*** AVAILABLE RECORDS ***

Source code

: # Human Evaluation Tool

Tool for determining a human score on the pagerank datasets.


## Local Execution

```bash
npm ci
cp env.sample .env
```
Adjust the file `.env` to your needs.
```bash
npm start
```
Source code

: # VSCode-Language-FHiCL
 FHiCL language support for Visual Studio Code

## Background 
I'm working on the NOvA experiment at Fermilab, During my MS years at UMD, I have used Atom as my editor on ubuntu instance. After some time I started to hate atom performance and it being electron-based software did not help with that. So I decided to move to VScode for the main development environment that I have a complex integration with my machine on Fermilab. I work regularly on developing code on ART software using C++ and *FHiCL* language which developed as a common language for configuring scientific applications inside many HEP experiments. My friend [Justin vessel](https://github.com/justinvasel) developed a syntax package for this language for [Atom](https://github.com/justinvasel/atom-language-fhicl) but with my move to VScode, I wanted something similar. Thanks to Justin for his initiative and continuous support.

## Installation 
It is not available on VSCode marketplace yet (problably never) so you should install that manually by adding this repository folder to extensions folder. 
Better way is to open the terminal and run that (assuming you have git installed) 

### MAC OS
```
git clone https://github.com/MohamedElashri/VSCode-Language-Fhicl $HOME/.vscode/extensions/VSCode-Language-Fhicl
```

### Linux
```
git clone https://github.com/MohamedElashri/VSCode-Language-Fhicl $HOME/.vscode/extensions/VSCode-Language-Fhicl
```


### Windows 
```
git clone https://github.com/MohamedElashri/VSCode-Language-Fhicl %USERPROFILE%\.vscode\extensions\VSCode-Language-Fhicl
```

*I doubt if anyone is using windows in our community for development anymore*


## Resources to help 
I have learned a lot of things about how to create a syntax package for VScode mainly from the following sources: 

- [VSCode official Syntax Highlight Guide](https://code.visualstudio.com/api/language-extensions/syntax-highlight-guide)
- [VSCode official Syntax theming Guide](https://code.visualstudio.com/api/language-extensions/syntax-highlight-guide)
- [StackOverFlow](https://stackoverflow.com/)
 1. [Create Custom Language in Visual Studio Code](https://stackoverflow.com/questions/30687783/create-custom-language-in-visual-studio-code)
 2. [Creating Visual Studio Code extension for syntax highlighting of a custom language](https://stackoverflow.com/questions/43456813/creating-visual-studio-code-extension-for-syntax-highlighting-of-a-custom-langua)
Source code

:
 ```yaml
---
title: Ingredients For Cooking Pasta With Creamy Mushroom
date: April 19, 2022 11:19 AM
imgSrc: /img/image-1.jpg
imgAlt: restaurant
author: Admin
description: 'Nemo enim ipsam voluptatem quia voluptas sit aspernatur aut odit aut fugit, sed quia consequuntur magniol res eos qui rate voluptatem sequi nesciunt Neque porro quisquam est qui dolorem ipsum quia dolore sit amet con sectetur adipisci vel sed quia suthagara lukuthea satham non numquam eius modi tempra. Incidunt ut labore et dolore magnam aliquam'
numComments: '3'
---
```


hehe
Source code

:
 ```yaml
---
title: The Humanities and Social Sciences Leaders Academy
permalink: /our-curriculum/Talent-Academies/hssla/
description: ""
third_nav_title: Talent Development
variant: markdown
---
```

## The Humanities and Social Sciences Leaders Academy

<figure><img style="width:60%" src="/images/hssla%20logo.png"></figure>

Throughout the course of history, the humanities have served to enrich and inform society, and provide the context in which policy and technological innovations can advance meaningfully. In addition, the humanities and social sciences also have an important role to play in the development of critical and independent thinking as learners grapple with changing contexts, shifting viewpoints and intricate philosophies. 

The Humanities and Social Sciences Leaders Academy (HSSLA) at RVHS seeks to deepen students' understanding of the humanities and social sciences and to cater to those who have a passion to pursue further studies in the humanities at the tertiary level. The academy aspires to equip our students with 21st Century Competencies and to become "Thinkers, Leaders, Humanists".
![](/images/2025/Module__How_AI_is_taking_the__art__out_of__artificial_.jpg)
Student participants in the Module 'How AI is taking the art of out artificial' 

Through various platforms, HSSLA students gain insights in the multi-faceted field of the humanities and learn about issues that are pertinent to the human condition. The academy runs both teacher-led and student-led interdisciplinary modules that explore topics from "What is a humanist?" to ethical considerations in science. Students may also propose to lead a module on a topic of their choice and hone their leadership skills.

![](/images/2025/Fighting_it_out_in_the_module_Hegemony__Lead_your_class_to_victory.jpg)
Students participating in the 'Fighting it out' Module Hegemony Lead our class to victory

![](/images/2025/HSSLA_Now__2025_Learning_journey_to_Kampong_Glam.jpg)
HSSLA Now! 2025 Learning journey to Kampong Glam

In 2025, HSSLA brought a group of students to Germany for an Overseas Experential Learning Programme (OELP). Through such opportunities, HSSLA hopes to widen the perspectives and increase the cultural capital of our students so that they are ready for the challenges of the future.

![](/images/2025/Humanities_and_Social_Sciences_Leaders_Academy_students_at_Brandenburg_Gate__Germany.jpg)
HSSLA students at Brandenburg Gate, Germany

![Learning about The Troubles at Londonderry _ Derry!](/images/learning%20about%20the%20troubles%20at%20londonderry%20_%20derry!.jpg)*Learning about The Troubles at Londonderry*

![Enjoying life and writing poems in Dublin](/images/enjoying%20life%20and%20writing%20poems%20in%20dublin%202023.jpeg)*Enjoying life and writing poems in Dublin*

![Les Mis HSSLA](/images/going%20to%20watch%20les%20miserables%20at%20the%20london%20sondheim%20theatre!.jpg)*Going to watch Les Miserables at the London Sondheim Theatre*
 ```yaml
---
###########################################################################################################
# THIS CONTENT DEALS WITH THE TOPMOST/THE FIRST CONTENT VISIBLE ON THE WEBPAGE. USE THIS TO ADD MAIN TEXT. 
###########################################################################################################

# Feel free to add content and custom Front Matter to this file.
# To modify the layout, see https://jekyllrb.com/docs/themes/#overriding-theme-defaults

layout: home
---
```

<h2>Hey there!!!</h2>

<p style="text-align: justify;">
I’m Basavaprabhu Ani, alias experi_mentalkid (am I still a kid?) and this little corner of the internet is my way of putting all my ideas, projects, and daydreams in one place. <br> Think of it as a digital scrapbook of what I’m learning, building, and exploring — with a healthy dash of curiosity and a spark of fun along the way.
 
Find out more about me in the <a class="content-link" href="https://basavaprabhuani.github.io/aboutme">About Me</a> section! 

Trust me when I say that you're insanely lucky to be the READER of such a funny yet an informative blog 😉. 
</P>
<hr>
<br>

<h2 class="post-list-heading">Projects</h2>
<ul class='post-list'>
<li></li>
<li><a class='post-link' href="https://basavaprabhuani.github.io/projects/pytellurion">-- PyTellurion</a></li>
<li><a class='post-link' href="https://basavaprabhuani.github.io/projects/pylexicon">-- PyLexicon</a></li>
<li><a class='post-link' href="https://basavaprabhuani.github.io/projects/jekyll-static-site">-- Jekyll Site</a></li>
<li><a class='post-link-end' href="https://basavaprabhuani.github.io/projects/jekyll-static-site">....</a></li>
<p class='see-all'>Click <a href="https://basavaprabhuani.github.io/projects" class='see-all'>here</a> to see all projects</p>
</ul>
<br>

*** End of AVAILABLE RECORDS ***

**EXERCISE BRIEF**: A complete, exact copy of the records is what is needed.

**RESULT**:
Source code

: # Human Evaluation Tool

Tool for determining a human score on the pagerank datasets.


## Local Execution

```bash
npm ci
cp env.sample .env
```
Adjust the file `.env` to your needs.
```bash
npm start
```
Source code

: # VSCode-Language-FHiCL
 FHiCL language support for Visual Studio Code

## Background 
I'm working on the NOvA experiment at Fermilab, During my MS years at UMD, I have used Atom as my editor on ubuntu instance. After some time I started to hate atom performance and it being electron-based software did not help with that. So I decided to move to VScode for the main development environment that I have a complex integration with my machine on Fermilab. I work regularly on developing code on ART software using C++ and *FHiCL* language which developed as a common language for configuring scientific applications inside many HEP experiments. My friend [Justin vessel](https://github.com/justinvasel) developed a syntax package for this language for [Atom](https://github.com/justinvasel/atom-language-fhicl) but with my move to VScode, I wanted something similar. Thanks to Justin for his initiative and continuous support.

## Installation 
It is not available on VSCode marketplace yet (problably never) so you should install that manually by adding this repository folder to extensions folder. 
Better way is to open the terminal and run that (assuming you have git installed) 

### MAC OS
```
git clone https://github.com/MohamedElashri/VSCode-Language-Fhicl $HOME/.vscode/extensions/VSCode-Language-Fhicl
```

### Linux
```
git clone https://github.com/MohamedElashri/VSCode-Language-Fhicl $HOME/.vscode/extensions/VSCode-Language-Fhicl
```


### Windows 
```
git clone https://github.com/MohamedElashri/VSCode-Language-Fhicl %USERPROFILE%\.vscode\extensions\VSCode-Language-Fhicl
```

*I doubt if anyone is using windows in our community for development anymore*


## Resources to help 
I have learned a lot of things about how to create a syntax package for VScode mainly from the following sources: 

- [VSCode official Syntax Highlight Guide](https://code.visualstudio.com/api/language-extensions/syntax-highlight-guide)
- [VSCode official Syntax theming Guide](https://code.visualstudio.com/api/language-extensions/syntax-highlight-guide)
- [StackOverFlow](https://stackoverflow.com/)
 1. [Create Custom Language in Visual Studio Code](https://stackoverflow.com/questions/30687783/create-custom-language-in-visual-studio-code)
 2. [Creating Visual Studio Code extension for syntax highlighting of a custom language](https://stackoverflow.com/questions/43456813/creating-visual-studio-code-extension-for-syntax-highlighting-of-a-custom-langua)
Source code

:
 ```yaml
---
title: Ingredients For Cooking Pasta With Creamy Mushroom
date: April 19, 2022 11:19 AM
imgSrc: /img/image-1.jpg
imgAlt: restaurant
author: Admin
description: 'Nemo enim ipsam voluptatem quia voluptas sit aspernatur aut odit aut fugit, sed quia consequuntur magniol res eos qui rate voluptatem sequi nesciunt Neque porro quisquam est qui dolorem ipsum quia dolore sit amet con sectetur adipisci vel sed quia suthagara lukuthea satham non numquam eius modi tempra. Incidunt ut labore et dolore magnam aliquam'
numComments: '3'
---
```


hehe
Source code

:
 ```yaml
---
title: The Humanities and Social Sciences Leaders Academy
permalink: /our-curriculum/Talent-Academies/hssla/
description: ""
third_nav_title: Talent Development
variant: markdown
---
```

## The Humanities and Social Sciences Leaders Academy

<figure><img style="width:60%" src="/images/hssla%20logo.png"></figure>

Throughout the course of history, the humanities have served to enrich and inform society, and provide the context in which policy and technological innovations can advance meaningfully. In addition, the humanities and social sciences also have an important role to play in the development of critical and independent thinking as learners grapple with changing contexts, shifting viewpoints and intricate philosophies. 

The Humanities and Social Sciences Leaders Academy (HSSLA) at RVHS seeks to deepen students' understanding of the humanities and social sciences and to cater to those who have a passion to pursue further studies in the humanities at the tertiary level. The academy aspires to equip our students with 21st Century Competencies and to become "Thinkers, Leaders, Humanists".
![](/images/2025/Module__How_AI_is_taking_the__art__out_of__artificial_.jpg)
Student participants in the Module 'How AI is taking the art of out artificial' 

Through various platforms, HSSLA students gain insights in the multi-faceted field of the humanities and learn about issues that are pertinent to the human condition. The academy runs both teacher-led and student-led interdisciplinary modules that explore topics from "What is a humanist?" to ethical considerations in science. Students may also propose to lead a module on a topic of their choice and hone their leadership skills.

![](/images/2025/Fighting_it_out_in_the_module_Hegemony__Lead_your_class_to_victory.jpg)
Students participating in the 'Fighting it out' Module Hegemony Lead our class to victory

![](/images/2025/HSSLA_Now__2025_Learning_journey_to_Kampong_Glam.jpg)
HSSLA Now! 2025 Learning journey to Kampong Glam

In 2025, HSSLA brought a group of students to Germany for an Overseas Experential Learning Programme (OELP). Through such opportunities, HSSLA hopes to widen the perspectives and increase the cultural capital of our students so that they are ready for the challenges of the future.

![](/images/2025/Humanities_and_Social_Sciences_Leaders_Academy_students_at_Brandenburg_Gate__Germany.jpg)
HSSLA students at Brandenburg Gate, Germany

![Learning about The Troubles at Londonderry _ Derry!](/images/learning%20about%20the%20troubles%20at%20londonderry%20_%20derry!.jpg)*Learning about The Troubles at Londonderry*

![Enjoying life and writing poems in Dublin](/images/enjoying%20life%20and%20writing%20poems%20in%20dublin%202023.jpeg)*Enjoying life and writing poems in Dublin*

![Les Mis HSSLA](/images/going%20to%20watch%20les%20miserables%20at%20the%20london%20sondheim%20theatre!.jpg)*Going to watch Les Miserables at the London Sondheim Theatre*
 ```yaml
---
###########################################################################################################
# THIS CONTENT DEALS WITH THE TOPMOST/THE FIRST CONTENT VISIBLE ON THE WEBPAGE. USE THIS TO ADD MAIN TEXT. 
###########################################################################################################

# Feel free to add content and custom Front Matter to this file.
# To modify the layout, see https://jekyllrb.com/docs/themes/#overriding-theme-defaults

layout: home
---
```

<h2>Hey there!!!</h2>

<p style="text-align: justify;">
I’m Basavaprabhu Ani, alias experi_mentalkid (am I still a kid?) and this little corner of the internet is my way of putting all my ideas, projects, and daydreams in one place. <br> Think of it as a digital scrapbook of what I’m learning, building, and exploring — with a healthy dash of curiosity and a spark of fun along the way.
 
Find out more about me in the <a class="content-link" href="https://basavaprabhuani.github.io/aboutme">About Me</a> section! 

Trust me when I say that you're insanely lucky to be the READER of such a funny yet an informative blog 😉. 
</P>
<hr>
<br>

<h2 class="post-list-heading">Projects</h2>
<ul class='post-list'>
<li></li>
<li><a class='post-link' href="https://basavaprabhuani.github.io/projects/pytellurion">-- PyTellurion</a></li>
<li><a class='post-link' href="https://basavaprabhuani.github.io/projects/pylexicon">-- PyLexicon</a></li>
<li><a class='post-link' href="https://basavaprabhuani.github.io/projects/jekyll-static-site">-- Jekyll Site</a></li>
<li><a class='post-link-end' href="https://basavaprabhuani.github.io/projects/jekyll-static-site">....</a></li>
<p class='see-all'>Click <a href="https://basavaprabhuani.github.io/projects" class='see-all'>here</a> to see all projects</p>
</ul>
<br>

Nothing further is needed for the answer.